Submitted moments ago:
The following section shall be added to Article III, Section 4 of the bylaws ("Meetings of the Executive Committee"):
The Executive Committee shall use roll call voting on all substantive motions. On all roll call votes, the vote of each individual Committee member shall be recorded in the minutes.
The argument for the motion is very simple (and the language, btw, is cribbed from the bylaws of the Libertarian National Committee which, last time I noticed, usually ignores it):
The members of the Libertarian Party of Florida deserve to know how their officers, directors at-large, and regional representatives vote on the business of the party.
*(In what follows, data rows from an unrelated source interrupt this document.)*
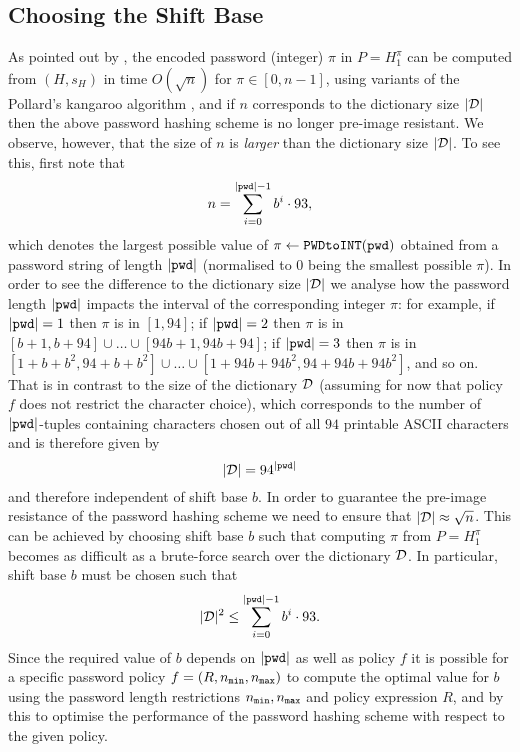 \subsection{Choosing the Shift Base}\label{rem:basischoice}
As pointed out by \citet{BenhamoudaP13}, the encoded password (integer) $\pi$ in $P=H_1^\pi$ can be computed from $(H, s_H)$ in time $O(\sqrt{n})$ for $\pi \in [0,n-1]$, \eg using variants of the Pollard's kangaroo algorithm \cite{Pollard78}, and if $n$ corresponds to the dictionary size $|\mathcal{D}|$ then the above password hashing scheme is no longer pre-image resistant. 
We observe, however, that the size of $n$ is \emph{larger} than the dictionary size $|\mathcal{D}|$. 
To see this, first note that 
\[n=\sum_{i=0}^{|\mathtt{pwd}|-1}b^i\cdot 93,\] 
which denotes the largest possible value of $\pi \gets \texttt{PWDtoINT}(\mathtt{pwd})$ obtained from a password string of length $|\mathtt{pwd}|$ (normalised to $0$ being the smallest possible $\pi$). 
In order to see the difference to the dictionary size $|\mathcal{D}|$ we analyse how the password length $|\mathtt{pwd}|$ impacts the interval of the corresponding integer $\pi$: for example, if $|\mathtt{pwd}| = 1$ then $\pi$ is in $[1,94]$; if $|\mathtt{pwd}|=2$ then $\pi$ is in $[b+1,b+94]\cup \dots \cup[94b+1,94b+94]$; if $|\mathtt{pwd}|=3$ then $\pi$ is in  $[1+b+b^2,94+b+b^2]\cup\dots\cup[1+94b+94b^2,94+94b+94b^2]$, and so on. 
That is in contrast to the size of the dictionary $\mathcal{D}$ (assuming for now that policy $f$ does not restrict the character choice), which corresponds to the number of $|\mathtt{pwd}|$-tuples containing characters chosen out of all $94$ printable \ac{ASCII} characters and is therefore given by 
\[|\mathcal{D}| = 94^{|\mathtt{pwd}|}\]
and therefore independent of shift base $b$.
In order to guarantee the pre-image resistance of the password hashing scheme we need to ensure that $|\mathcal{D}| \approx \sqrt{n}$.
This can be achieved by choosing shift base $b$ such that computing $\pi$ from $P=H_1^\pi$ becomes as difficult as a brute-force search over the dictionary $\mathcal{D}$. 
In particular, shift base $b$ must be chosen such that 
\begin{equation}\label{eq:hashlimit}
  |\mathcal{D}|^2\leq \sum_{i=0}^{|\mathtt{pwd}|-1}b^i\cdot 93.
\end{equation}
Since the required value of $b$ depends on $|\mathtt{pwd}|$ as well as policy $f$ it is possible for a specific password policy $f=(R,{n_\mathtt{min}},{n_\mathtt{max}})$ to compute the optimal value for $b$ using the password length restrictions ${n_\mathtt{min}},{n_\mathtt{max}}$ and policy expression $R$, and by this to optimise the performance of the password hashing scheme with respect to the given policy. 
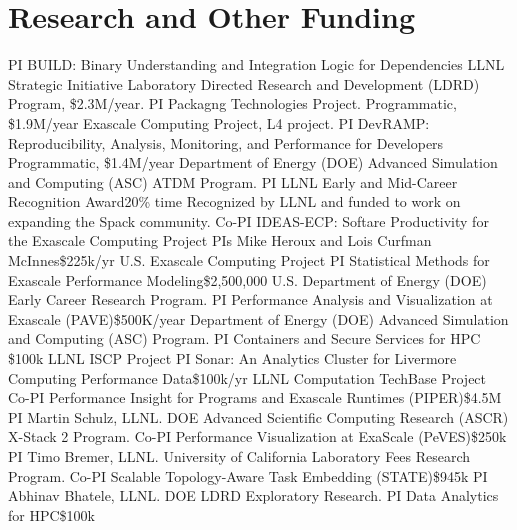 \section{Research and Other Funding}
		{PI}
		{BUILD: Binary Understanding and Integration Logic for Dependencies}
        {}{LLNL Strategic Initiative}
		{Laboratory Directed Research and Development (LDRD) Program, \$2.3M/year.}
		{PI}
		{Packagng Technologies Project.}
        {}{Programmatic, \$1.9M/year}
		{Exascale Computing Project, L4 project.}
		{PI}
		{DevRAMP: Reproducibility, Analysis, Monitoring, and Performance for Developers}
        {}{Programmatic, \$1.4M/year}
		{Department of Energy (DOE) Advanced Simulation and Computing (ASC) ATDM Program.}
		{PI}
		{LLNL Early and Mid-Career Recognition Award}{}{20\% time}
		{Recognized by LLNL and funded to work on expanding the Spack community.}
		{Co-PI}
		{IDEAS-ECP: Softare Productivity for the Exascale Computing Project}
        {PIs Mike Heroux and Lois Curfman McInnes}{\$225k/yr}
		{U.S. Exascale Computing Project}
		{PI}
		{Statistical Methods for Exascale Performance Modeling}{}{\$2,500,000}
		{U.S. Department of Energy (DOE) Early Career Research Program.}
		{PI}
		{Performance Analysis and Visualization at Exascale (PAVE)}{}{\$500K/year}
		{%
		 Department of Energy (DOE) Advanced Simulation and Computing (ASC) Program.}
		{PI}
		{Containers and Secure Services for HPC}
        {}{\$100k}
		{LLNL ISCP Project}
		{PI}
		{Sonar: An Analytics Cluster for Livermore Computing Performance Data}{}{\$100k/yr}
		{LLNL Computation TechBase Project}
		{Co-PI}
		{Performance Insight for Programs and Exascale Runtimes (PIPER)}{}{\$4.5M}
		{PI Martin Schulz, LLNL. DOE Advanced Scientific Computing Research (ASCR)
		 X-Stack 2 Program.}
		{Co-PI}
		{Performance Visualization at ExaScale (PeVES)}{}{\$250k}
		{PI Timo Bremer, LLNL. University of California Laboratory Fees Research Program.}
		{Co-PI}
		{Scalable Topology-Aware Task Embedding (STATE)}{}{\$945k}
		{PI Abhinav Bhatele, LLNL. DOE LDRD Exploratory Research.}
		{PI}
		{Data Analytics for HPC}{}{\$100k}
		{}
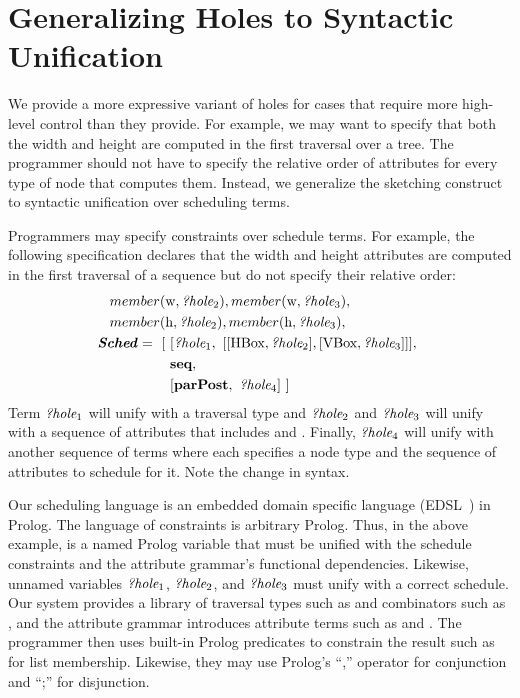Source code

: \section{Generalizing Holes to Syntactic Unification}
We provide a more expressive variant of holes for cases that require more high-level control than they provide. For example, we may want to specify that both the width and height are computed in the first traversal over a tree. The programmer should not have to specify the relative order of attributes for every type of node that computes them. Instead, we generalize the sketching construct to syntactic unification over scheduling terms. 

Programmers may specify constraints over schedule terms. For example, the following specification declares that the width and height attributes are computed in the first traversal of a sequence but do not specify their relative order:
\begin{align*}
member(&\text{w}, {\emph{?hole}}_2), member(\text{w}, {\emph{?hole}}_3),\\
member(&\text{h}, {\emph{?hole}}_2), member(\text{h}, {\emph{?hole}}_3),\\
\textbf{\emph{Sched}}  = ~[&~[ {\emph{?hole}}_1, ~ [ [\text{HBox}, {\emph{?hole}}_2], [\text{VBox}, {\emph{?hole}}_3]]], ~\\
& ~ \textbf{seq},\\
& ~  [\text{\textbf{parPost}}, ~{\emph{?hole}}_4]~]
\end{align*}
Term ${\emph{?hole}}_1$ will unify with a traversal type and ${\emph{?hole}}_2$ and ${\emph{?hole}}_3$ will unify with a sequence of attributes that includes  and . Finally, ${\emph{?hole}}_4$ will unify with another sequence of terms where each specifies a node type and the sequence of attributes to schedule for it. Note the change in syntax.

Our scheduling language is an embedded domain specific language (EDSL~\cite{??}) in Prolog. The language of constraints is arbitrary Prolog. Thus, in the above example,  is a named Prolog variable that must be unified with the schedule constraints and the attribute grammar's functional dependencies. Likewise, unnamed variables ${\emph{?hole}}_1$, ${\emph{?hole}}_2$, and ${\emph{?hole}}_3$ must unify with a correct schedule. Our system provides a library of traversal types such as  and combinators such as , and the attribute grammar introduces attribute terms such as  and . The programmer then uses built-in Prolog predicates to constrain the result such as  for list membership. Likewise, they may use Prolog's ``,'' operator for conjunction and ``;'' for disjunction.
When the chair takes a voice vote and rules based on his or her opinion of whether there were more yays than nays, (s)he's probably usually correct (if obviously or even possibly wrong, someone will usually object and ask for a roll call).
BUT: Unless a member has paid close attention to who spoke for or against a motion, or recognizes voices really well, there's not much way to tell which way each member voted. That makes it harder to judge the performance of any given member in view of possibly re-electing that member, or electing that member to another position, or just discussing the member's vote with the member.
I also suspect that some members might vote differently on certain matters if they knew that their votes would be recorded and that they might have to justify those votes later when asked about them. It's easy to do the easy, but wrong, thing if nobody is going to know, isn't it?